Example number 2.1, Page number 28¶

In [2]:
#importing modules
import math
from __future__ import division

#Variable declaration
h=6.626*10**-34;    #planck's constant(Js)
new=100*10**6;    #frequency(Hz)
P=100*10**3;    #power(watt)

#Calculation
E=h*new;    #quantum of energy(J)
n=P/E;    #number of quanta emitted(per sec)

#Result
print "number of quanta emitted is",round(n/10**29,2),"*10**29 per sec"

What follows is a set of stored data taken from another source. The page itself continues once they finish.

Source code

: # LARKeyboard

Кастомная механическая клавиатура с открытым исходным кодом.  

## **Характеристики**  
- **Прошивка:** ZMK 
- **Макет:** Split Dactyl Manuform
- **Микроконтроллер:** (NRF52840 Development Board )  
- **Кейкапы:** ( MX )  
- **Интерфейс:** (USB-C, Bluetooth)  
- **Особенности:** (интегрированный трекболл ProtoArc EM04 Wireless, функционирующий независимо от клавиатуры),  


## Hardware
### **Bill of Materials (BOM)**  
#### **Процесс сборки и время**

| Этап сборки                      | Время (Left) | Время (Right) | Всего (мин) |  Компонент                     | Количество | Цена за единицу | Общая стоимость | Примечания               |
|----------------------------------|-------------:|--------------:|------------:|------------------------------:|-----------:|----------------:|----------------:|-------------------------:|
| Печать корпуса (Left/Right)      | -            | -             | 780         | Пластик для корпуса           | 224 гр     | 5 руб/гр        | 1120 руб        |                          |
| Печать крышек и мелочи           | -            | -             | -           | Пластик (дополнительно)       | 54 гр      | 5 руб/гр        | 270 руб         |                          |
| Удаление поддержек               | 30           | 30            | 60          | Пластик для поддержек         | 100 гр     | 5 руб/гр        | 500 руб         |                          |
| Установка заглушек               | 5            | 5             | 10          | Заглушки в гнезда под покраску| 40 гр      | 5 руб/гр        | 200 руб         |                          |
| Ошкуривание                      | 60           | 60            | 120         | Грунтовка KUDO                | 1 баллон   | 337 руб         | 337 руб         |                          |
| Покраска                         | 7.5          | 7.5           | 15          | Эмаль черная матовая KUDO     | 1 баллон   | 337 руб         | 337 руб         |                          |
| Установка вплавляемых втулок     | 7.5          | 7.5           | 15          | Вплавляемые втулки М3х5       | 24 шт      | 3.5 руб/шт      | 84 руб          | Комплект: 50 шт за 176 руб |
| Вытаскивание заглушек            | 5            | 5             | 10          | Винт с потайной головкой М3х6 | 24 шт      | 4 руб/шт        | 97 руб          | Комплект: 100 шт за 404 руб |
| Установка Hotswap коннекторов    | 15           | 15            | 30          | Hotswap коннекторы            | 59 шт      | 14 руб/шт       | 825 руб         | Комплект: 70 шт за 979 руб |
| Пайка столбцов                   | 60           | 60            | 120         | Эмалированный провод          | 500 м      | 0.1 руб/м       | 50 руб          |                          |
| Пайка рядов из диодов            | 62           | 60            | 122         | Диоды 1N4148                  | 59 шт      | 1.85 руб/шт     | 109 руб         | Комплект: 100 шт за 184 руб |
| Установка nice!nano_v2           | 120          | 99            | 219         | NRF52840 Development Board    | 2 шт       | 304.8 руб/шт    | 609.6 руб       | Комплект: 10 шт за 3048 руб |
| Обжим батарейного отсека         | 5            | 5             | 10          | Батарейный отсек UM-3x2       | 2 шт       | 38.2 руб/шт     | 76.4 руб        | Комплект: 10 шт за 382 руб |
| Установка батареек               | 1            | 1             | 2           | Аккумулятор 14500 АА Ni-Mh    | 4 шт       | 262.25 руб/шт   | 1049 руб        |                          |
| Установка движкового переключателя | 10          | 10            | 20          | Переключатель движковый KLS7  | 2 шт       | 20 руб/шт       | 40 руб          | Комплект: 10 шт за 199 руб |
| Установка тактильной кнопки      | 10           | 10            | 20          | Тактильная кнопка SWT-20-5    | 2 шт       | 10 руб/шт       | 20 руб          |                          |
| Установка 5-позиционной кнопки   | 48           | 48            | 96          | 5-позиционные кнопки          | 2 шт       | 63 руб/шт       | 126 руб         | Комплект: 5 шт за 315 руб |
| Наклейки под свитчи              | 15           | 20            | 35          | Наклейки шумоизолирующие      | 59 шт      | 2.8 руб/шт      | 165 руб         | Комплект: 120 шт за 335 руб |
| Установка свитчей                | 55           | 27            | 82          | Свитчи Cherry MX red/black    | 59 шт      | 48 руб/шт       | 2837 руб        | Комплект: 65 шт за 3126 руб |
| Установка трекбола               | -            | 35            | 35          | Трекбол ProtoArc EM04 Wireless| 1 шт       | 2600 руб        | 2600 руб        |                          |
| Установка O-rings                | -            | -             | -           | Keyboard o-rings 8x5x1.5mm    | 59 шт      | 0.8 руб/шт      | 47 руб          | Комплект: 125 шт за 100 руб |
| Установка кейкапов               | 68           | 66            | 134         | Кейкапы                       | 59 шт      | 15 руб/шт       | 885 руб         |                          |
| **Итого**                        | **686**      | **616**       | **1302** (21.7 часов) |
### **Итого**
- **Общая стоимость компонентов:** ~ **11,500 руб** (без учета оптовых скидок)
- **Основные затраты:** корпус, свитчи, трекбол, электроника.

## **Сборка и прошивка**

number of quanta emitted is 15.09 *10**29 per sec


Example number 2.2, Page number 31¶

In [6]:
#importing modules
import math
from __future__ import division

#Variable declaration
h=6.626*10**-34;    #planck's constant(Js)
c=3*10**8;    #velocity of light(m/sec)
lamda=400*10**-9;    #wavelength(m)
e=1.6*10**-19;   #conversion factor from J to eV
w0=2.28;    #work function(eV)
m=9.1*10**-31;    #mass of electron(kg)

#Calculation
E=h*c/(lamda*e);    #energy(eV)
KEmax=E-w0;    #maximum kinetic energy(eV)
v2=2*KEmax*e/m;
v=math.sqrt(v2);   #velocity(m/s)

#Result
print "maximum kinetic energy is",round(KEmax,3),"eV"
print "velocity of photoelectrons is",round(v/10**5,2),"*10**5 m/s"

maximum kinetic energy is 0.826 eV
velocity of photoelectrons is 5.39 *10**5 m/s


Example number 2.3, Page number 31¶

In [8]:
#importing modules
import math
from __future__ import division

#Variable declaration
h=6.626*10**-34;    #planck's constant(Js)
c=3*10**8;    #velocity of light(m/sec)
lamda=2000*10**-10;    #wavelength(m)
e=1.6*10**-19;   #conversion factor from J to eV
w0=4.2;    #work function(eV)

#Calculation
lamda0=h*c/(w0*e);   #cut off wavelength(m)
E=h*c/(lamda*e);    #energy(eV)
sp=E-w0;    #stopping potential(eV)

#Result
print "cut off wavelength is",int(lamda0*10**10),"angstrom"
print "stopping potential is",round(sp,2),"V"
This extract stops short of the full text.